Kafka rió tímidamente.
—Aunque también soy el ujier de sala, no conozco a los jueces. Probablemente no sea más que un ayudante de ujier insignificante. Nada en mí es definitivo. —Kafka rió de nuevo.
Yo reí con él aunque no lo comprendiera.
—Lo único definitivo es el dolor —dijo muy serio—. ¿Cuándo escribe usted?
Su pregunta me sorprendió, así que contesté muy aprisa:
—Al final de la tarde o por la noche. Durante el día, muy pocas veces. Soy incapaz de escribir durante el día.
—El día tiene mucha magia.
—Me molestan la luz, la fábrica, las casas, las ventanas de enfrente. Pero sobre todo la luz. La luz desvía la atención.
—Quizá la desvíe de la oscuridad de nuestro interior. Es bueno que la luz subyugue al hombre. Si no fuera por mis horribles noches de insomnio, yo no escribiría en absoluto. Pero así se me hace patente una y otra vez mi oscuro estado de incomunicación.
Se me pasó por la cabeza si no sería él mismo la desgraciada chinche de La metamorfosis.
Me alegré de que en ese momento se abriera la puerta y entrase mi padre.

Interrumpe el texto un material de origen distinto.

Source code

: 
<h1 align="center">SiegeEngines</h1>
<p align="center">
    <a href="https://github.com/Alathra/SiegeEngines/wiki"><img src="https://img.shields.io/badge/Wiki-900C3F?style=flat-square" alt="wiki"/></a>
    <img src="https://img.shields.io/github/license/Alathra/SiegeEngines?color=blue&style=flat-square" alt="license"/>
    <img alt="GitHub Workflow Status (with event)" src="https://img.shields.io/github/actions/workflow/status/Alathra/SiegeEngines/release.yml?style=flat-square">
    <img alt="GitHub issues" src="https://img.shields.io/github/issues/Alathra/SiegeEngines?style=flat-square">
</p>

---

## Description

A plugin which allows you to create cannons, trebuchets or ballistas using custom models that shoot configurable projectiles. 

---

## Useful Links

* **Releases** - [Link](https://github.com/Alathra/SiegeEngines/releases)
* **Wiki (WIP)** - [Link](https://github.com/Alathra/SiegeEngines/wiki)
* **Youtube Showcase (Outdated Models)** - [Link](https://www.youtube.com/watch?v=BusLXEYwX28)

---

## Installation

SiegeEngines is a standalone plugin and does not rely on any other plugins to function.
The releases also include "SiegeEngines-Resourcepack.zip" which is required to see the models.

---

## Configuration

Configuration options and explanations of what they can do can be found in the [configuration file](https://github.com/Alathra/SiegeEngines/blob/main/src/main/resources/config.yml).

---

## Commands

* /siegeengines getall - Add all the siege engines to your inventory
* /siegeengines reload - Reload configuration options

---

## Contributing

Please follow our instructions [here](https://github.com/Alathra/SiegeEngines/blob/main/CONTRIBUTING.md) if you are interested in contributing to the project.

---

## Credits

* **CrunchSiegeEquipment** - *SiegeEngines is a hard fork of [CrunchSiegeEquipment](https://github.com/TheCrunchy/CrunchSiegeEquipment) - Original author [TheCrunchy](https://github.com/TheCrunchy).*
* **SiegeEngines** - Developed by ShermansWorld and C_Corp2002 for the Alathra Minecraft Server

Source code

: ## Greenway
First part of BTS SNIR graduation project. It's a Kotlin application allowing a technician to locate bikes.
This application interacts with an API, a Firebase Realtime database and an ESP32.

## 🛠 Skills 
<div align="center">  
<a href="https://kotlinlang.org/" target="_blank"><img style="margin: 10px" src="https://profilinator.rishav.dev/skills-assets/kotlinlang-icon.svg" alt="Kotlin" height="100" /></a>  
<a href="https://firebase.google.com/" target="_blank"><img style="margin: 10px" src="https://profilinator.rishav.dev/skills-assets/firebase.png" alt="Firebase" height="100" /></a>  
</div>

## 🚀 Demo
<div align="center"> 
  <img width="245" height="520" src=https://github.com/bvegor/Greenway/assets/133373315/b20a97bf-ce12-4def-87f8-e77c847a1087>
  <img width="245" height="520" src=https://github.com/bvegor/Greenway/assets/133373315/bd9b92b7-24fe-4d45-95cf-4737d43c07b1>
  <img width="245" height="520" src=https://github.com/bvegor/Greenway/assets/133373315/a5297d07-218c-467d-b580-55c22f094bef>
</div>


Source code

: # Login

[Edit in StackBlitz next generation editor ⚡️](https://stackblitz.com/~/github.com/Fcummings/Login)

Kafka tiene grandes ojos grises bajo unas densas cejas oscuras. Su cara morena es muy vivaz. Kafka habla a través de su rostro. Siempre que puede sustituye las palabras por un movimiento de la musculatura facial. Una sonrisa, una contracción de las cejas, el fruncimiento de su estrecha frente, un asomar o aguzar los labios...
Todo ello son movimientos capaces de sustituir frases articuladas. Franz Kafka ama los gestos y por eso economiza con ellos. Sus ademanes no son una duplicación de las palabras que transcurre paralela a la conversación, sino las unidades significativas de un lenguaje gestual igualmente autónomo, un medio de comunicación; de ningún modo constituyen un reflejo pasivo, sino una expresión funcional de su voluntad.